Cities that undertook extensive strategic recovery planning exercises this summer may already have a list of catalytic investments. The city of Chicago, for example, has over a dozen tactics under the broader strategic objective of creating “the most vibrant SMB [small and medium businesses] and Black- and brown-owned business community in America,” ranging from structured bankruptcy support to city process reforms to new financing vehicles. Other cities will need to use the reassessment period to seed similar strategies.

Regardless of the starting point, city leaders would do well to recognize that ARP—in addition to stabilizing basic government services—is a once-in-a-generation opportunity to invest in the building blocks of more competitive, racially equitable regional economies. Spending ARP resources as fast as possible may earn near-term political points, but only investing smartly in strategic initiatives will alter longer-term regional trajectories.

Small businesses—and the entrepreneurs that start and scale them—can be a critical component to regional recovery strategies, and benefit from investments in new capital structures, collaborative technical assistance networks, supply chain initiatives, and community infrastructure upgrades.

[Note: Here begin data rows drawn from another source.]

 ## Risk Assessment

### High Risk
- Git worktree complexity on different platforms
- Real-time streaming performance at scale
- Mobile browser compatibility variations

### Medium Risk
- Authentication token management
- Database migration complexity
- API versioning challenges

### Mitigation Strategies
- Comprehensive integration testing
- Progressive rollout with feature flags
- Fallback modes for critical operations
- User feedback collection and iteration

Yet, if cities want to make significant platform investments in small business support, they must ensure they are inclusive, durable, and evidence-based. Importantly, ARP’s two-tranche funding sequence gives cities until spring 2022 to plan the deployment of the second tranche.

Balancing relief and recovery in the months ahead

Even though the American Rescue Plan has been billed as the Biden administration’s “relief package”—with “recovery packages” focused on the nation’s physical and human infrastructure forthcoming—city leaders are treating ARP as a balance between relief and recovery. Where cities ultimately strike that balance will vary based on local economic conditions, institutional capacity, and political priorities.

As elected officials wrestle with those decisions, they should know that ARP will be their best—and maybe only—shot at stabilizing small businesses and helping them recover. In the coming weeks, Brookings Metro will provide a series of products that offer practical guidance to city leaders as they reassess their small business needs and prioritize transformative investments in support of a dynamic and equitable small business economy.